> Material for the task
= = = =
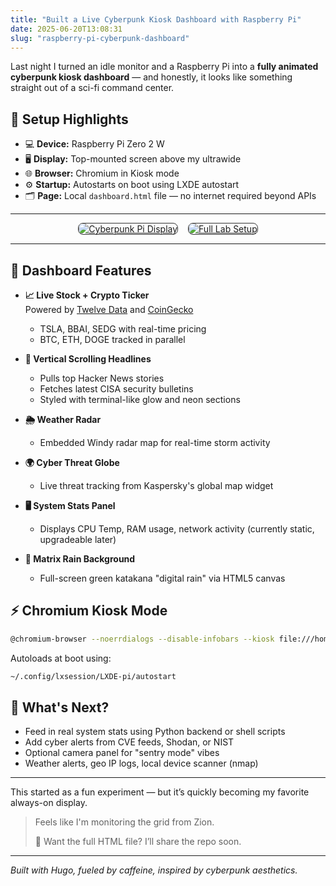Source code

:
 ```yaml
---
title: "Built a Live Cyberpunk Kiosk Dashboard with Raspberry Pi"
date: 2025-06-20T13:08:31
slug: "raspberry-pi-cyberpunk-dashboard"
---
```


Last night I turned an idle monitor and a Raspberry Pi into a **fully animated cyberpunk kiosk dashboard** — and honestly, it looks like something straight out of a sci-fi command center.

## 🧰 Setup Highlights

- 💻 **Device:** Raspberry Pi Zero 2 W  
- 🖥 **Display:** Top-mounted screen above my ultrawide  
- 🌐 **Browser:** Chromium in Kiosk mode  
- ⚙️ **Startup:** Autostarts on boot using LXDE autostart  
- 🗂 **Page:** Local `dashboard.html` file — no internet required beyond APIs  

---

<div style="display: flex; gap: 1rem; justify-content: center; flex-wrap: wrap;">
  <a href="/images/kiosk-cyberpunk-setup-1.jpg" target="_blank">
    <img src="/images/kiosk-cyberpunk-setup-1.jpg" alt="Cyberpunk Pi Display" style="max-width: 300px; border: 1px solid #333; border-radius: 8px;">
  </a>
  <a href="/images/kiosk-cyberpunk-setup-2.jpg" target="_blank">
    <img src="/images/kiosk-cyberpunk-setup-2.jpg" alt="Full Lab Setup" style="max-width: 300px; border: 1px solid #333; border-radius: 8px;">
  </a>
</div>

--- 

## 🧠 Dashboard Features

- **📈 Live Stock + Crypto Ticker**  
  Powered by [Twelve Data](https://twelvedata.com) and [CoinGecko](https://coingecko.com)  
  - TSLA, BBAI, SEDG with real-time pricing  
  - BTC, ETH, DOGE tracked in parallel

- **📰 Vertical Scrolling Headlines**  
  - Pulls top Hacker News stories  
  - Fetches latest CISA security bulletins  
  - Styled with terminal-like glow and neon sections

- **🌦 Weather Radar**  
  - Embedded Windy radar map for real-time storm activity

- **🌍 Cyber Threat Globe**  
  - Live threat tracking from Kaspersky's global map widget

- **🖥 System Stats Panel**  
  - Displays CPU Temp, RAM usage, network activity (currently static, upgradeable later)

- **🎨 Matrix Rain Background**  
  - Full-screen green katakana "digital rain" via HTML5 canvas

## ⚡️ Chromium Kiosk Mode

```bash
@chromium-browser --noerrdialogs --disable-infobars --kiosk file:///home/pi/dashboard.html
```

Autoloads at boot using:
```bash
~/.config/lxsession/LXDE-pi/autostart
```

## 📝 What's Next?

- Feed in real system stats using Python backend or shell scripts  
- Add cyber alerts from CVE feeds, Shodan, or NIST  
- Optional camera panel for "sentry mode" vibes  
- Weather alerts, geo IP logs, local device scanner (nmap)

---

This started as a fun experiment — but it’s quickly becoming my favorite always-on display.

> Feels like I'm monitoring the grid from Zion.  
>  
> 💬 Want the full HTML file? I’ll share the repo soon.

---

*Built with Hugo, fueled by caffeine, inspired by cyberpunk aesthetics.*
= = = =
From the records above, report the count of lines containing "using" and nothing more.

> Task response
3